Our Special Community

Our neighbourhood is special.

As Sandy Cameron and Terry Hunter wrote:  “The DTES community has some powerful identifiers.  One is sanctuary–the community as a place of sanctuary.  Another is that it’s a place of resistance; it’s a place that fights for social rights.  And it’s a place of radical possibilities, a place where new ideas and new alternatives arise.”

The DTES has problems but also has assets that other neighbourhoods don’t have.

Sanctuary: Why do people who are discriminated against come to the DTES?  It’s not just cheap rent.  It’s because the DTES is accepting.  It is a place of sanctuary where people who are suffering feel at home and get help.  In CCAP’s mapping and visioning people told us this over and over.  They said this acceptance was basic to their recovery from addictions.  We want this acceptance to grow here and become a model for other communities.  We don’t want our suffering people driven away from life-saving services.

Human rights: Because people in the DTES are so poor, it is a centre of the struggle for human rights that apply to people in the rest of the city and the world.  If the city supports us to replace the illegal drug market with a regulated legal one, that could be a first for the country and the world.  It’s worth fighting for.  If you listen to DTES residents, this area could be a model for establishing relations between police and low income people—a model for the rest of the country and world.  Our DTES Member of Parliament is fighting to make housing a human right.  Our Pivot Legal is starting a national red tent campaign for a national housing strategy.  Our DTES community leaders are going across the province helping others work on safe injection sites.

New ideas and alternatives:  Look at CCAP’s Action recommendations:  Residents on agency boards, peer safety patrols, residents educating police.  These are ideas that wouldn’t come from a different neighbourhood, but they are good ideas and deserve to be worked on.  Vancouver could be a model of treating its low income people as human beings, listening to them and acting on what they say, not simply pushing them out, improving façades in their neighbourhood, “diluting” them with richer people.

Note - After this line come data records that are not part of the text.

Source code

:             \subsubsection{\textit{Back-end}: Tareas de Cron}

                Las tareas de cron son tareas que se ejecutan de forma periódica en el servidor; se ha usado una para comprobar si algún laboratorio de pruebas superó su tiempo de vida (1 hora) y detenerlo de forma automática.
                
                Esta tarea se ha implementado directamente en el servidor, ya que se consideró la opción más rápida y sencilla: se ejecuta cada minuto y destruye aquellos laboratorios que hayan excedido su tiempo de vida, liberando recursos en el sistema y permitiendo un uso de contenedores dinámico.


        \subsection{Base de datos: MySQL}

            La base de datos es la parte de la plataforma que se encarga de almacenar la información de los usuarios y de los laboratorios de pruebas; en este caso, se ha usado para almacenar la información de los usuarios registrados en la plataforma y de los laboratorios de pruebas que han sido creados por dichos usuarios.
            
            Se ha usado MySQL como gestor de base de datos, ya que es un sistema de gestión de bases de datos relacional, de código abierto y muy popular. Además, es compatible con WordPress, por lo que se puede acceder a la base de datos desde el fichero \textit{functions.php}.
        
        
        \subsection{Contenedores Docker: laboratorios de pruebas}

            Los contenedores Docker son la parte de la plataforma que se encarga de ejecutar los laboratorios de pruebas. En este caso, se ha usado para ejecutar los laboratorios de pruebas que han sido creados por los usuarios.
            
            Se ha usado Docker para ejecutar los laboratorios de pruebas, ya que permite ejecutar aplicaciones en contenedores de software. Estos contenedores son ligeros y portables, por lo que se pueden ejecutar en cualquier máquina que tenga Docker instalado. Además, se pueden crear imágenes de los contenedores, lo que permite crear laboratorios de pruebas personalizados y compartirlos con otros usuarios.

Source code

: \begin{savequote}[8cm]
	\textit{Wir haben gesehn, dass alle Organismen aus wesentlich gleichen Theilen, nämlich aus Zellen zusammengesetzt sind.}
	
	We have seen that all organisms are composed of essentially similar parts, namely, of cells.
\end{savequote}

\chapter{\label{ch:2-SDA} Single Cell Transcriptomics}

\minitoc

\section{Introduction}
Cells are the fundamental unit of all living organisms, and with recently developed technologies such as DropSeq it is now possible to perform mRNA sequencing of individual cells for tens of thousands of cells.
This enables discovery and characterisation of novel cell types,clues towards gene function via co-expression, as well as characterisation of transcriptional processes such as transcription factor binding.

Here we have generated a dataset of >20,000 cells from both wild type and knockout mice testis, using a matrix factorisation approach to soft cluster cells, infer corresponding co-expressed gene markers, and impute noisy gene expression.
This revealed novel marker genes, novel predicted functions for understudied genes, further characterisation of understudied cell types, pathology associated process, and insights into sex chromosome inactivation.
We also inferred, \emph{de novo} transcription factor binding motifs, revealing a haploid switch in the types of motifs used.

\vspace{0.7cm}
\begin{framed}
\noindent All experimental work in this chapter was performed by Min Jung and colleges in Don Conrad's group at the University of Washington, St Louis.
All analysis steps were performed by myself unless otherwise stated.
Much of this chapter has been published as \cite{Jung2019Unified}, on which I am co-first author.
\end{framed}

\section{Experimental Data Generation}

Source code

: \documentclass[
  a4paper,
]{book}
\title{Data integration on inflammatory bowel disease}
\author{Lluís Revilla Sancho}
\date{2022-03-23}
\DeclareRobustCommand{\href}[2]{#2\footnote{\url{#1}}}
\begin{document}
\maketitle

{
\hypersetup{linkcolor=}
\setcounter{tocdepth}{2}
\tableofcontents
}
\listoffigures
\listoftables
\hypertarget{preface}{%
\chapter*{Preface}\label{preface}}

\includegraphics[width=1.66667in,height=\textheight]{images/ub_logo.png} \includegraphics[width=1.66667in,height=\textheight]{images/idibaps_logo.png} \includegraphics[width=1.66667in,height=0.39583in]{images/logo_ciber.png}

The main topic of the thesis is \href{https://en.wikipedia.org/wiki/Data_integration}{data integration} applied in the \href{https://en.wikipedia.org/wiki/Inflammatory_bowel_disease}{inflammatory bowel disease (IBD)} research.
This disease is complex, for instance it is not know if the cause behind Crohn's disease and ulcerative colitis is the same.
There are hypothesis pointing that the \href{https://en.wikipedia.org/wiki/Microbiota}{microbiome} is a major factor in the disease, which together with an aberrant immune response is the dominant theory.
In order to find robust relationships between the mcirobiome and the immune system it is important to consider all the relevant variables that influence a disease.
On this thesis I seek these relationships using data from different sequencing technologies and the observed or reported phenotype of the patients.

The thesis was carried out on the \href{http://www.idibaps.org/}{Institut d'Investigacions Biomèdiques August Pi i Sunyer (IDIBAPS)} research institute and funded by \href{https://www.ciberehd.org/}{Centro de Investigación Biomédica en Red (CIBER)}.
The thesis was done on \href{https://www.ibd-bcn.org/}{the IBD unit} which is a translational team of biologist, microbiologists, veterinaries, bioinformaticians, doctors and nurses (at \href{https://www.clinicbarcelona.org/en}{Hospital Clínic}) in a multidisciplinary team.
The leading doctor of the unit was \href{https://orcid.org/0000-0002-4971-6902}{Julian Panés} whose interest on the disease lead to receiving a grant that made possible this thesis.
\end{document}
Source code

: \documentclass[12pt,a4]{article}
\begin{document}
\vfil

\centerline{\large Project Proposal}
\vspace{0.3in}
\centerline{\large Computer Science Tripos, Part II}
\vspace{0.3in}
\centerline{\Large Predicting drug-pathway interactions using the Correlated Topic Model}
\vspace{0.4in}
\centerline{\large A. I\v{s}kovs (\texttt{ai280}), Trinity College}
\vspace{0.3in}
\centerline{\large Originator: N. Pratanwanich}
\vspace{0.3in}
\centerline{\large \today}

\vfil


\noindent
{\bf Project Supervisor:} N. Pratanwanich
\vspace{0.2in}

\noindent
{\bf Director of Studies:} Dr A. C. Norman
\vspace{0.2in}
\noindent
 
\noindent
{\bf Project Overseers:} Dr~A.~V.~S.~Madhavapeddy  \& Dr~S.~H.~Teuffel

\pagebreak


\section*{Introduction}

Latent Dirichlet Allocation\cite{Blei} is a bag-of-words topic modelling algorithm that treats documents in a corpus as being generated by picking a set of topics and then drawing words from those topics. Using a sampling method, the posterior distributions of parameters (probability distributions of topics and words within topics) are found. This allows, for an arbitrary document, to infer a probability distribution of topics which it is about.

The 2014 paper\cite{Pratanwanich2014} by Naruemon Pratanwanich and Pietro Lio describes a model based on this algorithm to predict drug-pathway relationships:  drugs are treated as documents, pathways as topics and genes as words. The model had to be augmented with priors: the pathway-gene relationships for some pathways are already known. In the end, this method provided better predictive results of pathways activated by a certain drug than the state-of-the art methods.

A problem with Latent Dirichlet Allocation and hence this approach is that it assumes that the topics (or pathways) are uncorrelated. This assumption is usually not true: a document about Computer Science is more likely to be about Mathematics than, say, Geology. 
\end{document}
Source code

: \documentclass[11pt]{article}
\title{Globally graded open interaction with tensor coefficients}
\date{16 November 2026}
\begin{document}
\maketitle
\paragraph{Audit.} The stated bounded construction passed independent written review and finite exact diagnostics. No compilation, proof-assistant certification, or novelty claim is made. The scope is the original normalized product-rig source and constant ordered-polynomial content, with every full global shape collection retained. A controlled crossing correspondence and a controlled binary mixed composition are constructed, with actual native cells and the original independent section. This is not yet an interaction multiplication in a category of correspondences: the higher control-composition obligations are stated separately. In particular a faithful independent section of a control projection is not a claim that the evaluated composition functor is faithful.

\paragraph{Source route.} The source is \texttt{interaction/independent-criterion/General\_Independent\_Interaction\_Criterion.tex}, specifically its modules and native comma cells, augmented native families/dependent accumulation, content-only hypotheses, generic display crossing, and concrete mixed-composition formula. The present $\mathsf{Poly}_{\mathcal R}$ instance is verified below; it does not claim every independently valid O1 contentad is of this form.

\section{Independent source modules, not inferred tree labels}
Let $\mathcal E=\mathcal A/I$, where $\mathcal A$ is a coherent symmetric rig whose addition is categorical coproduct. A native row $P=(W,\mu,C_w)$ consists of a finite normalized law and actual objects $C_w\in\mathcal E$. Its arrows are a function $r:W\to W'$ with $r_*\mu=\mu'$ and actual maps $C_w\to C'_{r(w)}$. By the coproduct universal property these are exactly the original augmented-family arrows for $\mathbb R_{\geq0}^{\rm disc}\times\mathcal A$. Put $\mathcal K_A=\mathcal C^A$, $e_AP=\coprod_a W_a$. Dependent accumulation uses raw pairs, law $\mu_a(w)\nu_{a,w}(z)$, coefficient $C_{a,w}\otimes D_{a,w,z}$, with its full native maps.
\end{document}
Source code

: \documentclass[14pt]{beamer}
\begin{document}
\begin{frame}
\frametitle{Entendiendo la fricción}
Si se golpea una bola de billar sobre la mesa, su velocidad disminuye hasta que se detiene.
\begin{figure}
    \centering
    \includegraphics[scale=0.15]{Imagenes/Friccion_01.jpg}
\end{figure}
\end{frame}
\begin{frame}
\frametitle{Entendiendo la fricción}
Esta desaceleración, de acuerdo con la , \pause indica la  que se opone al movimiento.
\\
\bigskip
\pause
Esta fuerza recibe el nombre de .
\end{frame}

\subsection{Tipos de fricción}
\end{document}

The importance of community for low income people has been enormously underestimated by politicians and planners.  Community includes a sense of belonging, support networks, an informal economy, and easy access to health and social services.  For low income people community also includes a link to the geographical place where all of these relationships take place.  Middle class people have access to transportation so the link to their geographical community might not be as tight.  They can travel to other physical places to meet friends, get services and support.  But people with low incomes can’t afford bus fare and cars so their local community is crucial to their well-being.

The City says it wants low income people all over the city.  Assuming that affordable housing was available all over the city, which it isn’t, pushing people out of the DTES would still be hard on the displaced people.  How would they get to their services with no affordable transportation?  If services move, how will they serve a scattered population?  How will displaced people get to family and friends for support?  Will they feel a sense of belonging or of alienation?

In Memphis, when people in public housing were scattered throughout the city because their public housing was torn down, the infant mortality rate increased.  One article suggests that the reason for this is that low income people didn’t have the same access to maternal services that they had in their old, poorer communities.